**What is being asked:**
The answer must be a single number: how many lines in this listing hold the word "website".
--- START ---
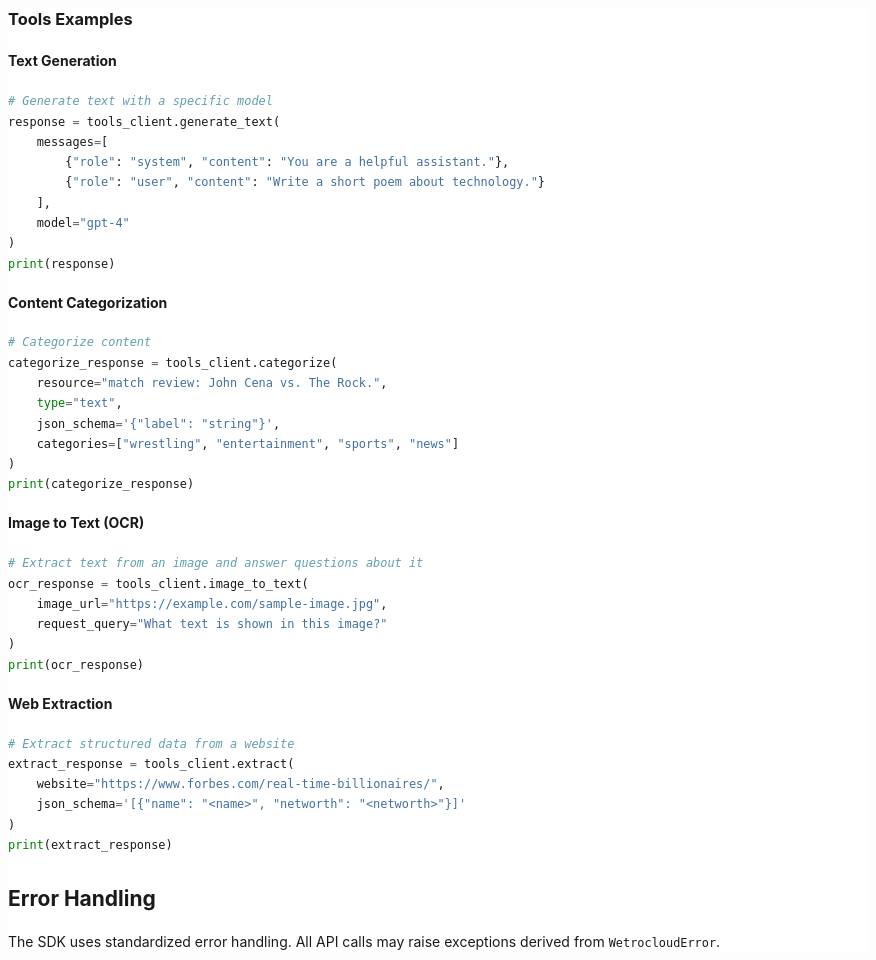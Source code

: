 ### Tools Examples

#### Text Generation

```python
# Generate text with a specific model
response = tools_client.generate_text(
    messages=[
        {"role": "system", "content": "You are a helpful assistant."}, 
        {"role": "user", "content": "Write a short poem about technology."}
    ],
    model="gpt-4"
)
print(response)
```

#### Content Categorization

```python
# Categorize content
categorize_response = tools_client.categorize(
    resource="match review: John Cena vs. The Rock.",
    type="text",
    json_schema='{"label": "string"}',
    categories=["wrestling", "entertainment", "sports", "news"]
)
print(categorize_response)
```

#### Image to Text (OCR)

```python
# Extract text from an image and answer questions about it
ocr_response = tools_client.image_to_text(
    image_url="https://example.com/sample-image.jpg",
    request_query="What text is shown in this image?"
)
print(ocr_response)
```

#### Web Extraction

```python
# Extract structured data from a website
extract_response = tools_client.extract(
    website="https://www.forbes.com/real-time-billionaires/",
    json_schema='[{"name": "<name>", "networth": "<networth>"}]'
)
print(extract_response)
```

## Error Handling

The SDK uses standardized error handling. All API calls may raise exceptions derived from `WetrocloudError`.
--- END ---
**Task output:**
2